▶ [EXERCISE INSTRUCTIONS] Line count for the string "itself" in the records below: report that figure and nothing else.

▶ [INPUT FOR THIS TASK]
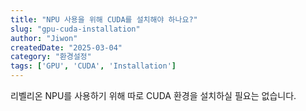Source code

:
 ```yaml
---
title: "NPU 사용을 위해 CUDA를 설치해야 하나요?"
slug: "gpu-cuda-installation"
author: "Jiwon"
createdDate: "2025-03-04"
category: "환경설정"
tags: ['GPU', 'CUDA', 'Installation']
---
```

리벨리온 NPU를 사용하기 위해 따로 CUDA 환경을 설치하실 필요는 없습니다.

--

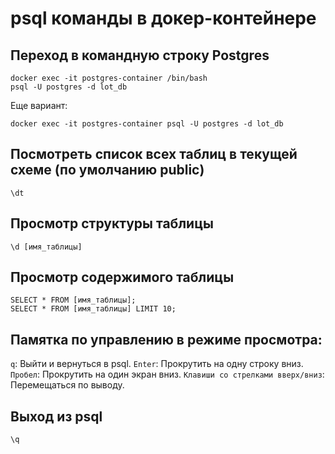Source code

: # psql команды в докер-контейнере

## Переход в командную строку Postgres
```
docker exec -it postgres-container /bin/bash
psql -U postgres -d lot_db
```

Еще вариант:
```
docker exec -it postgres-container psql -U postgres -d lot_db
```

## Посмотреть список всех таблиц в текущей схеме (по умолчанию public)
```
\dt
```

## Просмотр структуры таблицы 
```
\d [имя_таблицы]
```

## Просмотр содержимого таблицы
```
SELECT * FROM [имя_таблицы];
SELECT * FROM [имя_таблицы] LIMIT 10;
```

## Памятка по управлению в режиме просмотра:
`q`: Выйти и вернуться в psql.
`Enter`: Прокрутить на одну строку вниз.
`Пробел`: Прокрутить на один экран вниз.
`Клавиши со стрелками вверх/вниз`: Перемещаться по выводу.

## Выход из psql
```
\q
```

* * *

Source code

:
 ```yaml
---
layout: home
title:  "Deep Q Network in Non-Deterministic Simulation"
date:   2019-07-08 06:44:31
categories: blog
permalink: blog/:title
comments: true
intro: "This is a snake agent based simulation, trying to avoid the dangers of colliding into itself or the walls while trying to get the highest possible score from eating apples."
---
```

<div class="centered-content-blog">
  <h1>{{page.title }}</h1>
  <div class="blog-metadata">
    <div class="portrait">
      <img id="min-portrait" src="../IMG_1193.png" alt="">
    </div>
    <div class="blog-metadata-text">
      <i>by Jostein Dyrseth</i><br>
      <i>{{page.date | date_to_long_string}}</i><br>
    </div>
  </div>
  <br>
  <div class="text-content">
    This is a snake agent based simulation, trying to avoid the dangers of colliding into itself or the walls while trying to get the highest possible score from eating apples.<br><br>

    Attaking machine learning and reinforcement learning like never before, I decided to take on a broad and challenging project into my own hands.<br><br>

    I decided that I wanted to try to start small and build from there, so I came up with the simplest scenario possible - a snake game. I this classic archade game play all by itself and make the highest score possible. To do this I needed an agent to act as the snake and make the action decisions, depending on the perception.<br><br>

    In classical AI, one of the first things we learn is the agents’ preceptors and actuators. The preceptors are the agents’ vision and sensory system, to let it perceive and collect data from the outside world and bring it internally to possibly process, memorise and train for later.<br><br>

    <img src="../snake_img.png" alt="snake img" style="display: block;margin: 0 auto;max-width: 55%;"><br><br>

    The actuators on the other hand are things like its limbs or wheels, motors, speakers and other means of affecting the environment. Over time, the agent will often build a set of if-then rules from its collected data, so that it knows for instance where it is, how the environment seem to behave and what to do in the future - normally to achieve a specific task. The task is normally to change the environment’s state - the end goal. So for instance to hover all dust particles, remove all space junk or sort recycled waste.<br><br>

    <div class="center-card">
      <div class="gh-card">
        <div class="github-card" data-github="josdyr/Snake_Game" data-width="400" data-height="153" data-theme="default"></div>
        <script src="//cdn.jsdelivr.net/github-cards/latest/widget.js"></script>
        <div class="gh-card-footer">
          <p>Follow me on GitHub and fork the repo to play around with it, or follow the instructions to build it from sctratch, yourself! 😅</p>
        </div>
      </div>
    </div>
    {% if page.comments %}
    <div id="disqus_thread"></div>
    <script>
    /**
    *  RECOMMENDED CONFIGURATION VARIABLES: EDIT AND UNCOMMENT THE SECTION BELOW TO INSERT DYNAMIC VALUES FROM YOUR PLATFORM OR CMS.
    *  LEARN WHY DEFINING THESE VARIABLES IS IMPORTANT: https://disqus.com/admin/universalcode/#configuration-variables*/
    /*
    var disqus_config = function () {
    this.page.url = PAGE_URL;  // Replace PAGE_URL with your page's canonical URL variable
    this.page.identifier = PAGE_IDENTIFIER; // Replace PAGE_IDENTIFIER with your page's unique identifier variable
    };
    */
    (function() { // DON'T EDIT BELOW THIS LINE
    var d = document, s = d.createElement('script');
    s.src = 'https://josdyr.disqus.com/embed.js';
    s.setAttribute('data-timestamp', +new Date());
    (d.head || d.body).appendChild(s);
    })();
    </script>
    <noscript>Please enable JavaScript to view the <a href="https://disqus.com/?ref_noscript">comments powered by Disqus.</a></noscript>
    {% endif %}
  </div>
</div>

▶ [SOLUTION FOR THIS TASK] 3